Documentation
¶
Overview ¶
Package storage defines the ResultStore interface for persisting and retrieving evaluation outcomes. Implementations include a local filesystem adapter and (planned) an Azure Blob Storage adapter.
Index ¶
- Variables
- type AzureBlobStore
- func (abs *AzureBlobStore) Compare(ctx context.Context, runID1, runID2 string) (*ComparisonReport, error)
- func (abs *AzureBlobStore) Download(ctx context.Context, runID string) (*models.EvaluationOutcome, error)
- func (abs *AzureBlobStore) List(ctx context.Context, opts ListOptions) ([]ResultSummary, error)
- func (abs *AzureBlobStore) Upload(ctx context.Context, outcome *models.EvaluationOutcome) error
- type ComparisonReport
- type ListOptions
- type LocalStore
- func (ls *LocalStore) Compare(ctx context.Context, runID1, runID2 string) (*ComparisonReport, error)
- func (ls *LocalStore) Download(_ context.Context, runID string) (*models.EvaluationOutcome, error)
- func (ls *LocalStore) List(_ context.Context, opts ListOptions) ([]ResultSummary, error)
- func (ls *LocalStore) Upload(_ context.Context, outcome *models.EvaluationOutcome) error
- type MetricDelta
- type ResultStore
- type ResultSummary
Constants ¶
This section is empty.
Variables ¶
var ErrNotFound = errors.New("result not found")
ErrNotFound is returned when a requested run ID does not exist.
Functions ¶
This section is empty.
Types ¶
type AzureBlobStore ¶
type AzureBlobStore struct {
// contains filtered or unexported fields
}
AzureBlobStore implements ResultStore using Azure Blob Storage.

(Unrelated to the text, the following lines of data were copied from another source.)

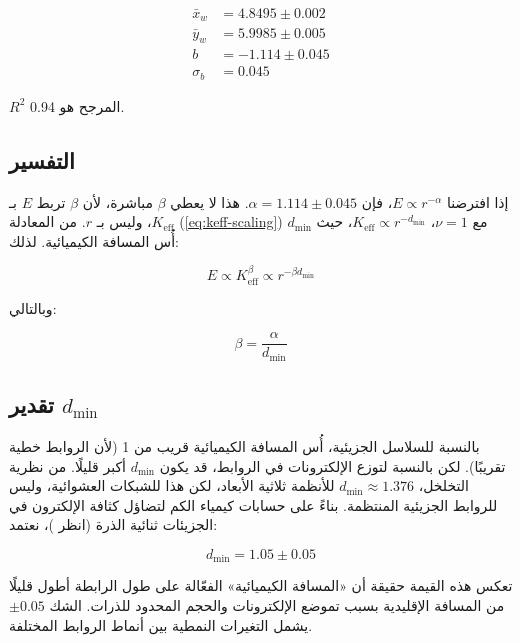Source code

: \documentclass[12pt,a4paper]{article}
\theoremstyle{remark}
\newcommand{\Keff}{K_{\mathrm{eff}}}
\begin{document}
	\begin{align}
		\bar{x}_w &= 4.8495 \pm 0.002 \\
		\bar{y}_w &= 5.9985 \pm 0.005 \\
		b &= -1.114 \pm 0.045 \\
		\sigma_b &= 0.045
	\end{align}
	
	$R^2$ المرجح هو 0.94.
	
	\subsection{التفسير}
	
	إذا افترضنا $E \propto r^{-\alpha}$، فإن $\alpha = 1.114 \pm 0.045$. هذا لا يعطي $\beta$ مباشرة، لأن $\beta$ تربط $E$ بـ $\Keff$، وليس بـ $r$. من المعادلة (\ref{eq:keff-scaling}) مع $\nu = 1$، $\Keff \propto r^{-d_{\text{min}}}$، حيث $d_{\text{min}}$ أُس المسافة الكيميائية. لذلك:
	
	\begin{equation}
		E \propto \Keff^{\beta} \propto r^{-\beta d_{\text{min}}}
		\label{eq:E-r-beta}
	\end{equation}
	
	وبالتالي:
	
	\begin{equation}
		\beta = \frac{\alpha}{d_{\text{min}}}
		\label{eq:beta-from-alpha}
	\end{equation}
	
	\subsection{تقدير $d_{\text{min}}$}
	
	بالنسبة للسلاسل الجزيئية، أُس المسافة الكيميائية قريب من 1 (لأن الروابط خطية تقريبًا). لكن بالنسبة لتوزع الإلكترونات في الروابط، قد يكون $d_{\text{min}}$ أكبر قليلًا. من نظرية التخلخل، $d_{\text{min}} \approx 1.376$ للأنظمة ثلاثية الأبعاد، لكن هذا للشبكات العشوائية، وليس للروابط الجزيئية المنتظمة. بناءً على حسابات كيمياء الكم لتضاؤل كثافة الإلكترون في الجزيئات ثنائية الذرة (انظر \cite{Bader1990})، نعتمد:
	
	\begin{equation}
		d_{\text{min}} = 1.05 \pm 0.05
		\label{eq:dmin}
	\end{equation}
	
	تعكس هذه القيمة حقيقة أن «المسافة الكيميائية» الفعّالة على طول الرابطة أطول قليلًا من المسافة الإقليدية بسبب تموضع الإلكترونات والحجم المحدود للذرات. الشك $\pm 0.05$ يشمل التغيرات النمطية بين أنماط الروابط المختلفة.
	
\end{document}
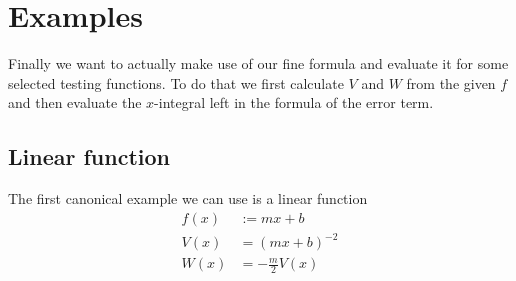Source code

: \section{Examples}
Finally we want to actually make use of our fine formula and evaluate it for
some selected testing functions. To do that we first calculate $V$ and $W$ from
the given $f$ and then evaluate the $x$-integral left in the formula of the
error term.

\subsection{Linear function}
The first canonical example we can use is a linear function
\begin{align}
  f(x) &:= mx + b \\
  V(x) &= (mx + b)^{-2} \\
  W(x) &= -\frac m 2 V(x)
\end{align}
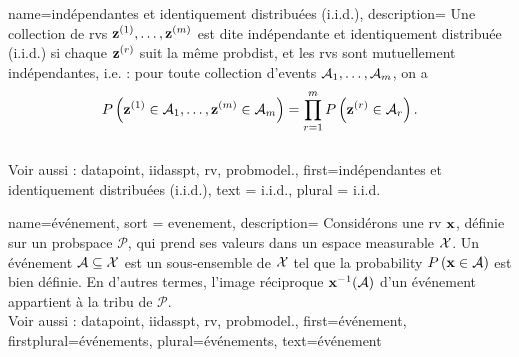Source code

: {name={indépendantes et identiquement distribuées (i.i.d.)}, 
	description={
		Une collection de \glspl{rv} ${\bf z}^{(1)}, \ldots, {\bf z}^{(m)}$ est dite 
		indépendante et identiquement distribuée (i.i.d.) 
		si chaque ${\bf z}^{(r)}$ suit la même \gls{probdist}, et 
		les \glspl{rv} sont mutuellement indépendantes, i.e. : pour toute collection d’\glspl{event} 
		$\mathcal{A}_1, \ldots, \mathcal{A}_m$, on a
		\[
		P\left( {\bf z}^{(1)} \in \mathcal{A}_1, \ldots, {\bf z}^{(m)} \in \mathcal{A}_{m}\right) 
		= \prod_{r=1}^{m} P\left( {\bf z}^{(r)} \in \mathcal{A}_r\right).
		\]
		\\
		Voir aussi : \gls{datapoint}, \gls{iidasspt}, \gls{rv}, \gls{probmodel}.},
	first={indépendantes et identiquement distribuées (i.i.d.)},
    text = {i.i.d.}, plural = {i.i.d.}
}

{name={événement}, sort = {evenement}, 
	description={
		Considérons une \gls{rv} ${\bf x}$, définie sur un \gls{probspace} $\mathcal{P}$, 
		qui prend ses valeurs dans un espace \gls{measurable} $\mathcal{X}$. Un événement $\mathcal{A} \subseteq \mathcal{X}$ 
		est un sous-ensemble de $\mathcal{X}$ tel que la \gls{probability} 
		$P\left({\bf x} \in \mathcal{A}\right)$ est bien définie. En d’autres termes, l’image réciproque 
		${\bf x}^{-1}(\mathcal{A})$ d’un événement appartient à la tribu de $\mathcal{P}$. 
		\\
		Voir aussi : \gls{datapoint}, \gls{iidasspt}, \gls{rv}, \gls{probmodel}.},
	first={événement},
	firstplural={événements},
	plural={événements},
	text={événement} 
}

It authenticates using DefaultAzureCredential and supports automatic az login fallback if credentials are unavailable.
func NewAzureBlobStore ¶
func NewAzureBlobStore(ctx context.Context, accountName, containerName string) (*AzureBlobStore, error)
NewAzureBlobStore creates an Azure Blob Storage-backed ResultStore. It uses DefaultAzureCredential for authentication. If credentials are unavailable, it attempts to run 'az login' automatically and retries once.
func (*AzureBlobStore) Compare ¶
func (abs *AzureBlobStore) Compare(ctx context.Context, runID1, runID2 string) (*ComparisonReport, error)
Compare downloads two runs and produces a comparison report with deltas.
func (*AzureBlobStore) Download ¶
func (abs *AzureBlobStore) Download(ctx context.Context, runID string) (*models.EvaluationOutcome, error)
Download retrieves a single evaluation outcome by run ID. Optimization: we first attempt a prefix-scoped list using the runID suffix pattern (*/{runID}.json) to avoid scanning all blobs. If no match is found, we fall back to a full blob scan matching on metadata. The prefix approach is O(1) when the blob naming convention is followed; the fallback is O(N) but handles legacy or misnamed blobs.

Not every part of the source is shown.